== Segment start ==

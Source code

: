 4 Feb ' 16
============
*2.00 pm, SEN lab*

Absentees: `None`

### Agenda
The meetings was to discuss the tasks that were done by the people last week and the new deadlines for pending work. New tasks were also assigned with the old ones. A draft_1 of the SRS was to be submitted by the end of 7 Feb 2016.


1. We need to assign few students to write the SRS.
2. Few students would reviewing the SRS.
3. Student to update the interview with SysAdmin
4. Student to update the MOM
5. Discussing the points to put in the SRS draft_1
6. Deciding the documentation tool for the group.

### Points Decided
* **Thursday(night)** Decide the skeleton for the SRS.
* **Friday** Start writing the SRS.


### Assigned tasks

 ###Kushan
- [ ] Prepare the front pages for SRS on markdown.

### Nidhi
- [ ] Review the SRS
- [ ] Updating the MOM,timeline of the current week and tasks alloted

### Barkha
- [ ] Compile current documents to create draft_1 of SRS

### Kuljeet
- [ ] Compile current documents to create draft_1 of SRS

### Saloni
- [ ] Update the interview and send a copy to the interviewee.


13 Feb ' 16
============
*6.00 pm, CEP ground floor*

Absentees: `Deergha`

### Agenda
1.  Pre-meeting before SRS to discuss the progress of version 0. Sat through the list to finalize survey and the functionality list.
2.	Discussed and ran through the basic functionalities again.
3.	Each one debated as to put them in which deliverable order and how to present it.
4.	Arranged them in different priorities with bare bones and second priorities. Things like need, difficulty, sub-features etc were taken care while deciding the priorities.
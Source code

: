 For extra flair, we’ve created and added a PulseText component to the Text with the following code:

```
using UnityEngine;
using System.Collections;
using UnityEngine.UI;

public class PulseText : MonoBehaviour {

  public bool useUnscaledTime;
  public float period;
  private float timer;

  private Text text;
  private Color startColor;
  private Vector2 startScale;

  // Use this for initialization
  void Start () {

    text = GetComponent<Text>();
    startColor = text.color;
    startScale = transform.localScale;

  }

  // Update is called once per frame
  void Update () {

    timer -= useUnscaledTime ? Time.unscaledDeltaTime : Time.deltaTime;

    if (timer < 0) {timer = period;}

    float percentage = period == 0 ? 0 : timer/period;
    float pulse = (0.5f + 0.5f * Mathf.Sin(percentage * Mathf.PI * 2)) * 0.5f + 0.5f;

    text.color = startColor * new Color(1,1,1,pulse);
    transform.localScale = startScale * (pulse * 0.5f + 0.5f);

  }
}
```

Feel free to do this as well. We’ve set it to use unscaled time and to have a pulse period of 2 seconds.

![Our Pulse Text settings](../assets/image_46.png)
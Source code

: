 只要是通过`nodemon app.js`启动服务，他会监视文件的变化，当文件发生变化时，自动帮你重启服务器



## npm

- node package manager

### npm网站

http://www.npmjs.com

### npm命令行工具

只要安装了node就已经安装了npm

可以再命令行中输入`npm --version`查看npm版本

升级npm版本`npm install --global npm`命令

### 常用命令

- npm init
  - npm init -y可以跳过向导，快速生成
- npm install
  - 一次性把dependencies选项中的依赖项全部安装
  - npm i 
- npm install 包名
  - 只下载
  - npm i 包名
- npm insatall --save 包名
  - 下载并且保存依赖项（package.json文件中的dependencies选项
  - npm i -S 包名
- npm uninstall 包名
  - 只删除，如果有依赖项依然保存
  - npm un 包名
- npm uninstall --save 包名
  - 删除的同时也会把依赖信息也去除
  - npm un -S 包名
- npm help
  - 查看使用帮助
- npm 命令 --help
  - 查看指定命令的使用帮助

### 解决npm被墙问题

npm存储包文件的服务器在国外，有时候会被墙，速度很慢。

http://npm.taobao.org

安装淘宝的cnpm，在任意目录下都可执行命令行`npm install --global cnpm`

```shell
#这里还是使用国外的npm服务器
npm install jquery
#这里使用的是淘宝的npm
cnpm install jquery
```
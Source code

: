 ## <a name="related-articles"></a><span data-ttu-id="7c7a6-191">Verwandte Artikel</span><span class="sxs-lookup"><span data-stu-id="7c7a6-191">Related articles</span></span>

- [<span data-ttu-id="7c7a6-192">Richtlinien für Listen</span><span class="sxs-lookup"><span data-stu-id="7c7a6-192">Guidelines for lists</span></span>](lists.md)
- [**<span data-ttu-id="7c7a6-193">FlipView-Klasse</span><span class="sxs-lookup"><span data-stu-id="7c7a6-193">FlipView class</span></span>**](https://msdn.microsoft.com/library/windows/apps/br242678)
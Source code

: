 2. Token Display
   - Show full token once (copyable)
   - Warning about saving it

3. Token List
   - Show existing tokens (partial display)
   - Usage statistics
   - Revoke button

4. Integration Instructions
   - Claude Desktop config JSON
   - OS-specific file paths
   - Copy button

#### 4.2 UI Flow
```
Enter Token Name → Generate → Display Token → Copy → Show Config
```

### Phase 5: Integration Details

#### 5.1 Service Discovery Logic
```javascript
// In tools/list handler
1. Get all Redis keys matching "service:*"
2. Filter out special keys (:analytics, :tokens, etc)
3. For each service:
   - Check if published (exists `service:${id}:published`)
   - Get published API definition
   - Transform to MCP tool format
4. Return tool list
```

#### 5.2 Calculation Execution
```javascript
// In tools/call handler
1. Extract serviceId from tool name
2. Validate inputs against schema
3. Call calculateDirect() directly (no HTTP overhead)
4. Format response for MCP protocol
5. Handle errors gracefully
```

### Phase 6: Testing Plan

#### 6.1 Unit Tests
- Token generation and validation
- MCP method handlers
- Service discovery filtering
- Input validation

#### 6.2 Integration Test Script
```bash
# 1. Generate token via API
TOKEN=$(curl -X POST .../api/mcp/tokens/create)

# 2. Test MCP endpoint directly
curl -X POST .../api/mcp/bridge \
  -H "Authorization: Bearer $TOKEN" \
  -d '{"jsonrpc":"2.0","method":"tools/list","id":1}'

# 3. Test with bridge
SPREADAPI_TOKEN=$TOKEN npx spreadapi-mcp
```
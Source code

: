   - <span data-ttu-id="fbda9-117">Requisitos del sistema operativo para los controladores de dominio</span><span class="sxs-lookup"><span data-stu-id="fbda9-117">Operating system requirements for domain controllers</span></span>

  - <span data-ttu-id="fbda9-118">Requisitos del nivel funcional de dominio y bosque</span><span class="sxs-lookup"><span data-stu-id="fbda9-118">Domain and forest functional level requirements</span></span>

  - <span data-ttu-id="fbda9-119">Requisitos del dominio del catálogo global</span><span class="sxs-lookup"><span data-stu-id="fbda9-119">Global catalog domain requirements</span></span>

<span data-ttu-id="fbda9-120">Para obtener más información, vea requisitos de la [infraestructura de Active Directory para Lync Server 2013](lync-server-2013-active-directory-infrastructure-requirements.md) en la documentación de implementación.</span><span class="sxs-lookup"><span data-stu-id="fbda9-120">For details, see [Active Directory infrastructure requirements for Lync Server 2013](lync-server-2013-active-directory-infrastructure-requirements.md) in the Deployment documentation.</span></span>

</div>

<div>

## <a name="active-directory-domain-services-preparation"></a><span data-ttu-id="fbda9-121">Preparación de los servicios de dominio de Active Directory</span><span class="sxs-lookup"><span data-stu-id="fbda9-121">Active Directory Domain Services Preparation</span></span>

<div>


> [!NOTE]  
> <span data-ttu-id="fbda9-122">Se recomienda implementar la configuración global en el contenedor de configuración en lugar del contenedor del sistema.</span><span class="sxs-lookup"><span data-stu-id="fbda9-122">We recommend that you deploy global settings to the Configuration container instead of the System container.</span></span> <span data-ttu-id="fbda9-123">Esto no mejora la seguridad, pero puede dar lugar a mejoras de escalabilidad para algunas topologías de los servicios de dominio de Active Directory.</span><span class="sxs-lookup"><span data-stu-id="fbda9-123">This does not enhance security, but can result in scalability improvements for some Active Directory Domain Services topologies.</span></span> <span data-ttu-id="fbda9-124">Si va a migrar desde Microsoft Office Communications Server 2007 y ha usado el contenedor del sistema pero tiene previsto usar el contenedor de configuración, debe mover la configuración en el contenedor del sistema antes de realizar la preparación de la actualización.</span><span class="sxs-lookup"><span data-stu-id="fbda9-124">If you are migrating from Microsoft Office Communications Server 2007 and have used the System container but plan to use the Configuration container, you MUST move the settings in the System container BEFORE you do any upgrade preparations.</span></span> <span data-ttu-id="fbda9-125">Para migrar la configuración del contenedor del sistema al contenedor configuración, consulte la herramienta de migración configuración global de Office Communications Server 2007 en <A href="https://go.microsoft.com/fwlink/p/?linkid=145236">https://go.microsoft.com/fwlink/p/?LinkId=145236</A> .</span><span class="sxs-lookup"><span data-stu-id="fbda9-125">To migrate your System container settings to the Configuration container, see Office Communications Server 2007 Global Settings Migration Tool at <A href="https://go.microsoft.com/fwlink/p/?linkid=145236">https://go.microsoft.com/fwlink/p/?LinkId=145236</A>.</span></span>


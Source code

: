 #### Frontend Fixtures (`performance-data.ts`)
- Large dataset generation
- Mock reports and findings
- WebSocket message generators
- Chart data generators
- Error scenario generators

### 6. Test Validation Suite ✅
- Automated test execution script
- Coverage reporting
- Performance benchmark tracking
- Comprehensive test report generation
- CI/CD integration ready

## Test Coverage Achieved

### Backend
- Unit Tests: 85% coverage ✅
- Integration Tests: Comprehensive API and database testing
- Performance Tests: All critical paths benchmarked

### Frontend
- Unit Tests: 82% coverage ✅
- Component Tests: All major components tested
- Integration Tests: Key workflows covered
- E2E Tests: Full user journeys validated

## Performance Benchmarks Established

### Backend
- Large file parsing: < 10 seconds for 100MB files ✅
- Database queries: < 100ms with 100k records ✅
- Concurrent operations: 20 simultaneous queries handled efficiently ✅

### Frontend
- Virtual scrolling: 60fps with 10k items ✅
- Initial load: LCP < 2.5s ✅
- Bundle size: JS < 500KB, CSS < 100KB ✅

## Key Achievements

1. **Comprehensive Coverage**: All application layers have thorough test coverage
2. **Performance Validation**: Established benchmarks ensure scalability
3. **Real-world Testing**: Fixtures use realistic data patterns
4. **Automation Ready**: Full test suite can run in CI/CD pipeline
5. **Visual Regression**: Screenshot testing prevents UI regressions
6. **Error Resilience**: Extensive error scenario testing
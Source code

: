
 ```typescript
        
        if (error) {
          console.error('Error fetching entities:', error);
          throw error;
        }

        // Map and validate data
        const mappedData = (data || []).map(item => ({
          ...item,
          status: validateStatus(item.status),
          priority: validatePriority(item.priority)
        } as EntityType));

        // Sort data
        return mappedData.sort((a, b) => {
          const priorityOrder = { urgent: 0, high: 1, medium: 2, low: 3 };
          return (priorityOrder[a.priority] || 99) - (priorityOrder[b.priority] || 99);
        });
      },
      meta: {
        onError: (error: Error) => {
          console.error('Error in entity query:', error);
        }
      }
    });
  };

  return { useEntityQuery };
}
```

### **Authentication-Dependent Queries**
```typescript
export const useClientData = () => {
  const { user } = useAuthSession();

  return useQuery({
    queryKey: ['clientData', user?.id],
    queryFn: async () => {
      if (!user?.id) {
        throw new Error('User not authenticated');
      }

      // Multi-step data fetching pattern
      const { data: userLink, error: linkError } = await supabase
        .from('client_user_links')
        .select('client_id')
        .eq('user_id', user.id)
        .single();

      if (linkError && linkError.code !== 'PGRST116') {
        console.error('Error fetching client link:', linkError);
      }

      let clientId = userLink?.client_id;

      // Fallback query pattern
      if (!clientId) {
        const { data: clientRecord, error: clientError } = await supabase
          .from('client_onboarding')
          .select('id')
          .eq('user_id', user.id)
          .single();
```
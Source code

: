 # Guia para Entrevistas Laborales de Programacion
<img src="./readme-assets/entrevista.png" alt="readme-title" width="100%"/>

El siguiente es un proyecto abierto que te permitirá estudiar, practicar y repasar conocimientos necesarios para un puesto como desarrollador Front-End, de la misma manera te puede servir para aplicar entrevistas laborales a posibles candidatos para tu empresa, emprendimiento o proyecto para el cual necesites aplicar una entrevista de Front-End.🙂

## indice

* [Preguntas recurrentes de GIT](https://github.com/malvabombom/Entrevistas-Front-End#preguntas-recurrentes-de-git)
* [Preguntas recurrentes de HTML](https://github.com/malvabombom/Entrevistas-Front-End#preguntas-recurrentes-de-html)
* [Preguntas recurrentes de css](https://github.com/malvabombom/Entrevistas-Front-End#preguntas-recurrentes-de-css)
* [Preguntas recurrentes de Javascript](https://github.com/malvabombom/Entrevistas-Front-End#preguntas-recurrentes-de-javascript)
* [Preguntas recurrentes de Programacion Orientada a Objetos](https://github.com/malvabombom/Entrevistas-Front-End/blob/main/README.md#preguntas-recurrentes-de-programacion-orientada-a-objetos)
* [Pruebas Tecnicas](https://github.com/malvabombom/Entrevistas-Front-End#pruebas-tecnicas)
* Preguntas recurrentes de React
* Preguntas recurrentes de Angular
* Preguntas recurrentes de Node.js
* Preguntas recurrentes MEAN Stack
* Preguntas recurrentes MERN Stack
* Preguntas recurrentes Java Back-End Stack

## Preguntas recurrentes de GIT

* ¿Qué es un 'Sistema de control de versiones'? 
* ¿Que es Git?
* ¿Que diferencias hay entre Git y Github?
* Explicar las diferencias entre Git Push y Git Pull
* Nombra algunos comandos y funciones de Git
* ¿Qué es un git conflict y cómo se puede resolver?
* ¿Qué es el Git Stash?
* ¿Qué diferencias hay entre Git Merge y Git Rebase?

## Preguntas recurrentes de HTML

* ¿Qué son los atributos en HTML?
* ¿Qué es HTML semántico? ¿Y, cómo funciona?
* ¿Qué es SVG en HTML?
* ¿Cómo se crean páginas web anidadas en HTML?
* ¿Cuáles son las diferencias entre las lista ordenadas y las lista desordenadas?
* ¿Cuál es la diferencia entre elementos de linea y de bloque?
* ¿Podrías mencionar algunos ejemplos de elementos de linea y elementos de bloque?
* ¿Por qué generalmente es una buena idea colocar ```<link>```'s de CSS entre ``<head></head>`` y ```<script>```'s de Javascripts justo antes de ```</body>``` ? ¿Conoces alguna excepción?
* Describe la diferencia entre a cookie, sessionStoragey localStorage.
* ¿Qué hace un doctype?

== Segment end ==

◆ Work to be completed ◆
From the records, copy out each line that includes the string "clientId".

◆ Final answer ◆
      let clientId = userLink?.client_id;
      if (!clientId) {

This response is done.